VeriSign administers the main database of who owns which names in the .com and .net top-level domains. By adding a wildcard--a domain name system (DNS) entry that catches any request that doesn't match an address in the database--VeriSign extended its control to unregistered domains.

Three companies that compete with VeriSign subsidiary Network Solutions have filed lawsuits, claiming the move is an unfair business practice.

In addition, at least seven organizations have criticized VeriSign's wildcard change, including the Internet Society, the Public Interest Registry and several engineering groups within ICANN. These groups say the change causes havoc with applications such as spam filters and mail servers that rely on an Internet server returning an error message when a domain does not exist.

"Based on the information currently available to us, it appears that these changes have had a substantial adverse effect on the core operation of the DNS, on the stability of the Internet and on the relevant domains," Twomey wrote in the ICANN letter. He concluded: "The only prudent course of action consistent with ICANN's coordination mission is to insist that VeriSign suspend these changes pending further evaluation and study."

Site Finder Web pages generated when Web users reach inactive domains offer a search box and a "Did You Mean ?" listing of similar domain names to users who mistyped a domain name. The page also has a listing of popular categories that might be related to a specific search request. VeriSign stated that Internet users had visited the page more than 40 million times in the last three weeks.

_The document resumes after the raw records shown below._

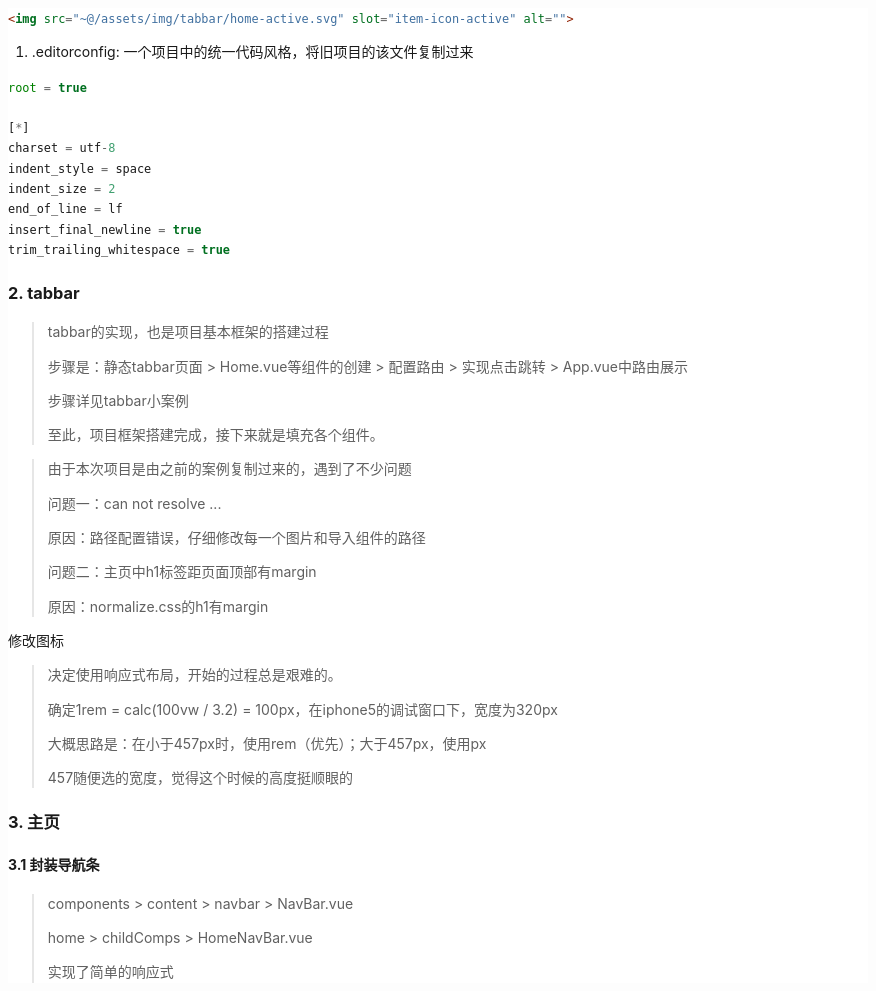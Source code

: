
 ```html
<img src="~@/assets/img/tabbar/home-active.svg" slot="item-icon-active" alt="">
```

1. .editorconfig:  一个项目中的统一代码风格，将旧项目的该文件复制过来

```js
root = true

[*]
charset = utf-8
indent_style = space
indent_size = 2
end_of_line = lf
insert_final_newline = true
trim_trailing_whitespace = true
```

### 2. tabbar

> tabbar的实现，也是项目基本框架的搭建过程
>
> 步骤是：静态tabbar页面 > Home.vue等组件的创建 > 配置路由 > 实现点击跳转 > App.vue中路由展示
>
> 步骤详见tabbar小案例
>
> 至此，项目框架搭建完成，接下来就是填充各个组件。

>由于本次项目是由之前的案例复制过来的，遇到了不少问题
>
>问题一：can not resolve ... 
>
>原因：路径配置错误，仔细修改每一个图片和导入组件的路径
>
>
>
>问题二：主页中h1标签距页面顶部有margin
>
>原因：normalize.css的h1有margin

修改图标

> 决定使用响应式布局，开始的过程总是艰难的。
>
> 确定1rem = calc(100vw / 3.2) = 100px，在iphone5的调试窗口下，宽度为320px
>
> 大概思路是：在小于457px时，使用rem（优先）；大于457px，使用px
>
> 457随便选的宽度，觉得这个时候的高度挺顺眼的

### 3. 主页

#### 3.1 封装导航条

>components > content > navbar > NavBar.vue
>
>home > childComps > HomeNavBar.vue
>
>实现了简单的响应式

"The service has been well received by millions of Internet users who appreciate getting navigation tools as opposed to the 'dead end' of an error message," VeriSign's Lewis said in the statement.

However, competitors claim that the site allows VeriSign--and its Network Solutions registrar subsidiary--undue influence over registrations in the .com and .net domains. Internet service providers have criticized the service as making the Internet more complex.

On Sept. 21, ICANN asked VeriSign to voluntarily remove the service while the group's engineering teams studied the effects of the change, but the company declined to do so. Instead, it created its own technical review board to analyze customers' and competitors' claims. Moreover, VeriSign disputed the technical case, saying the change hadn't provably degraded the Internet.

"During the more than two weeks that Site Finder has been operational, there is no data to indicate that the core operation of the Domain Name System or stability of the Internet has been adversely affected," Lewis said. "ICANN is using anecdotal and isolated issues to attempt to regulate nonregistry services, but in the interests of further working with the technical community, we will temporarily suspend Site Finder."